Description of the task. Pictures aside, can you reproduce the records word for word?

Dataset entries
##########
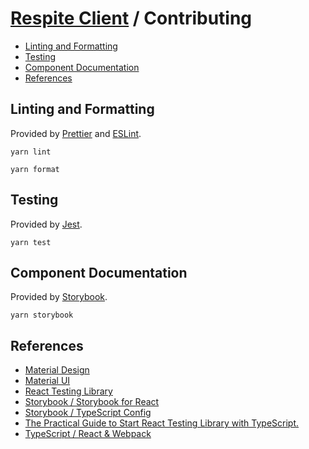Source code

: # [Respite Client](./README.md) / Contributing

-   [Linting and Formatting](#linting-and-formatting)
-   [Testing](#testing)
-   [Component Documentation](#component-documentation)
-   [References](#references)

## Linting and Formatting

Provided by [Prettier](https://prettier.io/) and [ESLint](https://eslint.org/).

```shell script
yarn lint
```

```shell script
yarn format
```

## Testing

Provided by [Jest](https://jestjs.io/).

```shell script
yarn test
```

## Component Documentation

Provided by [Storybook](https://storybook.js.org/).

```shell script
yarn storybook
```

## References

-   [Material Design](https://material.io/design)
-   [Material UI](https://material-ui.com/)
-   [React Testing Library](https://testing-library.com/docs/react-testing-library/intro)
-   [Storybook / Storybook for React](https://storybook.js.org/docs/guides/guide-react/)
-   [Storybook / TypeScript Config](https://storybook.js.org/docs/configurations/typescript-config/)
-   [The Practical Guide to Start React Testing Library with TypeScript.](https://medium.com/javascript-in-plain-english/the-practical-guide-to-start-react-testing-library-with-typescript-d386804a018)
-   [TypeScript / React & Webpack](https://www.typescriptlang.org/docs/handbook/react-&-webpack.html)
##########
Response area.
Source code

: # [Respite Client](./README.md) / Contributing

-   [Linting and Formatting](#linting-and-formatting)
-   [Testing](#testing)
-   [Component Documentation](#component-documentation)
-   [References](#references)

## Linting and Formatting

Provided by [Prettier](https://prettier.io/) and [ESLint](https://eslint.org/).

```shell script
yarn lint
```

```shell script
yarn format
```

## Testing

Provided by [Jest](https://jestjs.io/).

```shell script
yarn test
```

## Component Documentation

Provided by [Storybook](https://storybook.js.org/).

```shell script
yarn storybook
```

## References

-   [Material Design](https://material.io/design)
-   [Material UI](https://material-ui.com/)
-   [React Testing Library](https://testing-library.com/docs/react-testing-library/intro)
-   [Storybook / Storybook for React](https://storybook.js.org/docs/guides/guide-react/)
-   [Storybook / TypeScript Config](https://storybook.js.org/docs/configurations/typescript-config/)
-   [The Practical Guide to Start React Testing Library with TypeScript.](https://medium.com/javascript-in-plain-english/the-practical-guide-to-start-react-testing-library-with-typescript-d386804a018)
-   [TypeScript / React & Webpack](https://www.typescriptlang.org/docs/handbook/react-&-webpack.html)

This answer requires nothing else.